:: To do ::
Repeat the lines below exactly as written, please, from the line with "Holds all static" to the line with "### Data structures", both lines included, and no others.

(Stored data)
+ + + +

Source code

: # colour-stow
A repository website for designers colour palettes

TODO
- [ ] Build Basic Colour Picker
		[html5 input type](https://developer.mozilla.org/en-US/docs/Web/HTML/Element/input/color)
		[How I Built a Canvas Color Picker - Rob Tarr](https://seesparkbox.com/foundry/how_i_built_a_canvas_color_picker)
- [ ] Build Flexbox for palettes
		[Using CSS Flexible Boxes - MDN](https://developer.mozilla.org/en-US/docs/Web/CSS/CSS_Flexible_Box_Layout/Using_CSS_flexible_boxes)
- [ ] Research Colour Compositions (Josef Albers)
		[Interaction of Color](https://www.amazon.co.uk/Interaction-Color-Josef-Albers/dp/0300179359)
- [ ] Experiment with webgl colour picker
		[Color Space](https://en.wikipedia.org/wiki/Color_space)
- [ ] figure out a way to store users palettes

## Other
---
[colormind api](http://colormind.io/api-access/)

+ + + +

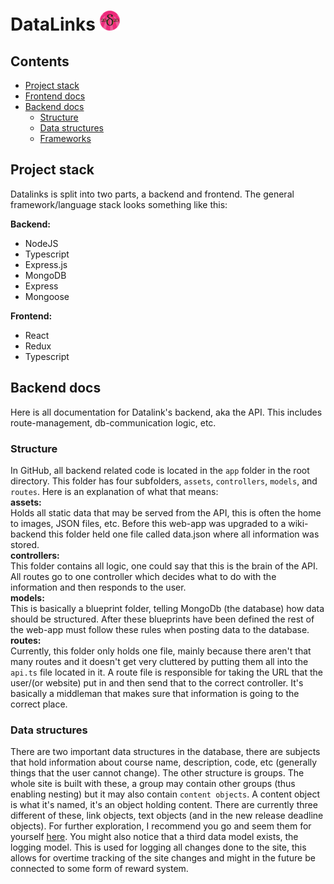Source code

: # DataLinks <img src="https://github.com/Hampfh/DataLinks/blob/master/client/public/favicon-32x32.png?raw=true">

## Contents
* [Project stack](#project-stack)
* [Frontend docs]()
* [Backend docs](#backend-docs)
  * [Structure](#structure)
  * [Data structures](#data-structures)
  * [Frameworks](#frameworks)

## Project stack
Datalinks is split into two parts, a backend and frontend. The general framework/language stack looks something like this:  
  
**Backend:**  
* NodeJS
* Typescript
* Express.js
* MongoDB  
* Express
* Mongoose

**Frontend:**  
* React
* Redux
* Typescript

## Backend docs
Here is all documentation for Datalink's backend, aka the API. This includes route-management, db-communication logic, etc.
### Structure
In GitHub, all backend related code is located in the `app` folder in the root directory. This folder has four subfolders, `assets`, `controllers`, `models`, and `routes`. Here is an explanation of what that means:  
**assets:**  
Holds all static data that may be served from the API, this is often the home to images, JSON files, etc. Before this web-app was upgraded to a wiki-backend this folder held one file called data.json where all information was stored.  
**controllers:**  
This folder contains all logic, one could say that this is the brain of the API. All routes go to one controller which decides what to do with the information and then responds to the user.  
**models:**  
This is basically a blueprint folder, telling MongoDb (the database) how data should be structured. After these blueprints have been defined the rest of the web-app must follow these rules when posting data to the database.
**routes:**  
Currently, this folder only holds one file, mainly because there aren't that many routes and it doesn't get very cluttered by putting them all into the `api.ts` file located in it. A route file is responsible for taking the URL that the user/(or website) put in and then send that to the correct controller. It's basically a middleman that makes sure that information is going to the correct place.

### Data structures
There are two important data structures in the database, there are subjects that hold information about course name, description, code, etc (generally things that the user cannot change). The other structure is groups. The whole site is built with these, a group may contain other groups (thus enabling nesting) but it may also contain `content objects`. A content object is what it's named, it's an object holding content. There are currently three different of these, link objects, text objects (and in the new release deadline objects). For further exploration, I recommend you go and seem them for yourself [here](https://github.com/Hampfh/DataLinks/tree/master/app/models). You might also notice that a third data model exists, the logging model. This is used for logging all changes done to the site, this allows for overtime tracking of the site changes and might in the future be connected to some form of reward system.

+ + + +

:: Result below ::
Holds all static data that may be served from the API, this is often the home to images, JSON files, etc. Before this web-app was upgraded to a wiki-backend this folder held one file called data.json where all information was stored.  
**controllers:**  
This folder contains all logic, one could say that this is the brain of the API. All routes go to one controller which decides what to do with the information and then responds to the user.  
**models:**  
This is basically a blueprint folder, telling MongoDb (the database) how data should be structured. After these blueprints have been defined the rest of the web-app must follow these rules when posting data to the database.
**routes:**  
Currently, this folder only holds one file, mainly because there aren't that many routes and it doesn't get very cluttered by putting them all into the `api.ts` file located in it. A route file is responsible for taking the URL that the user/(or website) put in and then send that to the correct controller. It's basically a middleman that makes sure that information is going to the correct place.

### Data structures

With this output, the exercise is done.